So rapidly did Harold move, that he caught the Northmen quite unprepared, and came upon them at Stamford Bridge, close to York, when they least expected him. There he defeated the invaders in a great battle. Its details are unfortunately lost, for the noble Norwegian saga that gives the story of Hardrada's fall was written too long after to be trusted as good history. It tells how the English king rode forward to the invading army, and, calling to his brother, offered him pardon and a great earldom. But Tostig asked what his friend Harald of Norway should receive. "Seven feet of English earth, seeing that he is taller than other men," answered Harold of England. Then Tostig cried aloud that he would never desert those who had helped him in his day of need, and the fight began. We know that both the rebel earl and the Norse king fell, that the raven banner of the Vikings was taken, and that the remnant only of their host escaped. It is said that they came in three hundred ships, and fled in twenty-four.

Landing of the Normans.

Harold of England was celebrating his victory at York by a great feast a few nights after the battle of Stamford Bridge, when a message was brought him that William of Normandy had crossed the Channel and landed in Sussex with a hundred thousand men at his back. Harold hurried southward with his house-carles, bidding the Earls Eadwine and Morcar bring on the levies of Mercia and Northumbria to his aid as fast as they might. But the envious sons of Aelfgar betrayed their brother-in-law, and followed so slowly that they never overtook him. Harold marched rapidly on London, and gathered up the fyrd of East Anglia, Kent, and Wessex, so that he reached the coast with a considerable army, though it was one far inferior in numbers to William's vast host. Not a man from Mercia or Northumbria was with him; but the levies of the southern shires, where the house of Godwine was so well loved, were present in full force.

The battle of Hastings.

William had now been on shore some ten or twelve days, and had built himself a great intrenched camp at Hastings. But the King of England, as befitted the commander of the smaller host, came to act on the defensive, not on the offensive. He took post on the hill of Senlac, where Battle Abbey now stands, and arrayed his army in a good position, strengthened with palisades. He was resolved to accept battle, though his brother Gyrth and many others of his council bade him wait till Eadwine and Morcar should come up with the men of the north, and meanwhile, to sweep the land clear of provisions and starve out William's army. The Norman duke desired nothing more than a pitched battle; he knew that he was superior in numbers, and believed that he could out-general his adversary. When he heard that Harold had halted at Senlac, he broke up his camp at Hastings, and marched inland. The English were found all on foot, for they had not yet learnt to fight on horseback, drawn up in one thick line on the hillside, around the dragon-banner of Wessex and the standard of the Fighting Man, which was Harold's private ensign. The king's house-carles, sheathed in complete mail, and armed with the two-handed Danish axe, were formed round the banners; on each flank were the levies of the shires, an irregular mass where well-armed thegns and yeomen were mixed with their poorer neighbours, who bore rude clubs and instruments of husbandry as their sole weapons.
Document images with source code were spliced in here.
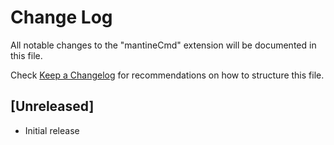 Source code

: # Change Log

All notable changes to the "mantineCmd" extension will be documented in this file.

Check [Keep a Changelog](http://keepachangelog.com/) for recommendations on how to structure this file.

## [Unreleased]

- Initial release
William's army was marshalled in a different way. The flower of the duke's host was his cavalry, and the Norman knights were the best horse-soldiery in Europe. His army was drawn up in three great bodies, the two wings composed of his French, Flemish, and Breton mercenaries, the centre of the native Normans. In each body the mounted men were preceded by a double line of archers and troops on foot.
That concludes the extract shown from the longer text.